With only minor modification, a backport with support for Python 3.6+ of the
``zoneinfo`` module could be created.
The ``tzdata`` package is designed to be "data only", and should support any
version of Python that it can be built for (including Python 2.7).
Security Implications
=====================
This will require parsing zoneinfo data from disk, mostly from system locations
but potentially from user-supplied data. Errors in the implementation
(particularly the C code) could cause potential security issues, but there is
no special risk relative to parsing other file types.
Reference Implementation
========================
An initial reference implementation is available at
https://github.com/pganssle/zoneinfo
This may eventually be converted into a backport for 3.6+.
Rejected Ideas
==============
Building a custom tzdb compiler
-------------------------------
One major concern with the use of the TZif format is that it does not actually
contain enough information to always correctly determine the value to return
for ``tzinfo.dst()``. This is because for any given time zone offset, TZif
only marks the UTC offset and whether or not it represents a DST offset, but
``tzinfo.dst()`` returns the total amount of the DST shift, so that the
"standard" offset can be reconstructed from ``datetime.utcoffset() -
datetime.dst()``. The value to use for ``dst()`` can be determined by finding
the equivalent STD offset and calculating the difference, but the TZif format
does not specify which offsets form STD/DST pairs, and so heuristics must be
used to determine this.
One common heuristic — looking at the most recent standard offset — notably
fails in the case of the time zone changes in Portugal in 1992 and 1996, where
the "standard" offset was shifted by 1 hour during a DST transition, leading to
a transition from STD to DST status with no change in offset. In fact, it is
possible (though it has never happened) for a time zone to be created that is
permanently DST and has no standard offsets.
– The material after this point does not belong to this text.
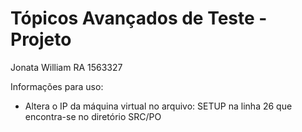 # Tópicos Avançados de Teste - Projeto 
Jonata William
RA 1563327


Informações para uso:

- Altera o IP da máquina virtual no arquivo: SETUP na linha 26 que encontra-se no diretório SRC/PO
Although this information is missing in the compiled TZif binaries, it is
present in the raw tzdb files, and it would be possible to parse this
information ourselves and create a more suitable binary format.
This idea was rejected for several reasons:
1. It precludes the use of any system-deployed time zone information, which is
usually present only in TZif format.
2. The raw tzdb format, while stable, is *less* stable than the TZif format;
some downstream tzdb parsers have already run into problems with old
deployments of their custom parsers becoming incompatible with recent tzdb
releases, leading to the creation of a "rearguard" format to ease the
transition. [#rearguard]_
3. Heuristics currently suffice in ``dateutil`` and ``pytz`` for all known time
zones, historical and present, and it is not very likely that new time zones
will appear that cannot be captured by heuristics — though it is somewhat
more likely that new rules that are not captured by the *current* generation
of heuristics will appear; in that case, bugfixes would be required to
accommodate the changed situation.
4. The ``dst()`` method's utility (and in fact the ``isdst`` parameter in TZif)
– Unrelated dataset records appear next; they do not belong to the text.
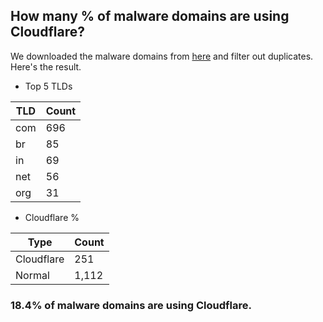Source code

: ## How many % of malware domains are using Cloudflare?


We downloaded the malware domains from [here](https://urlhaus.abuse.ch) and filter out duplicates.
Here's the result.


[//]: # (start replacement)


- Top 5 TLDs

| TLD | Count |
| --- | --- |
| com | 696 |
| br | 85 |
| in | 69 |
| net | 56 |
| org | 31 |


- Cloudflare %

| Type | Count |
| --- | --- |
| Cloudflare | 251 |
| Normal | 1,112 |


### 18.4% of malware domains are using Cloudflare.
is somewhat questionable to start with, as almost all the useful information
is contained in the ``utcoffset()`` and ``tzname()`` methods, which are not
subject to the same problems.
In short, maintaining a custom tzdb compiler or compiled package adds
maintenance burdens to both the CPython dev team and system administrators, and
its main benefit is to address a hypothetical failure that would likely have
minimal real world effects were it to occur.
.. _why-no-default-tzdata:
Including ``tzdata`` in the standard library by default
-------------------------------------------------------
Although PEP 453 [#pep453-ensurepip]_, which introduced the ``ensurepip``
mechanism to CPython, provides a convenient template for a standard library
module maintained on PyPI, a potentially similar ``ensuretzdata`` mechanism is
somewhat less necessary, and would be complicated enough that it is considered
out of scope for this PEP.
Because the ``zoneinfo`` module is designed to use the system time zone data
wherever possible, the ``tzdata`` package is unnecessary (and may be
undesirable) on systems that deploy time zone data, and so it does not seem
critical to ship ``tzdata`` with CPython.
It is also not yet clear how these hybrid standard library / PyPI modules
should be updated, (other than ``pip``, which has a natural mechanism for
updates and notifications) and since it is not critical to the operation of the
module, it seems prudent to defer any such proposal.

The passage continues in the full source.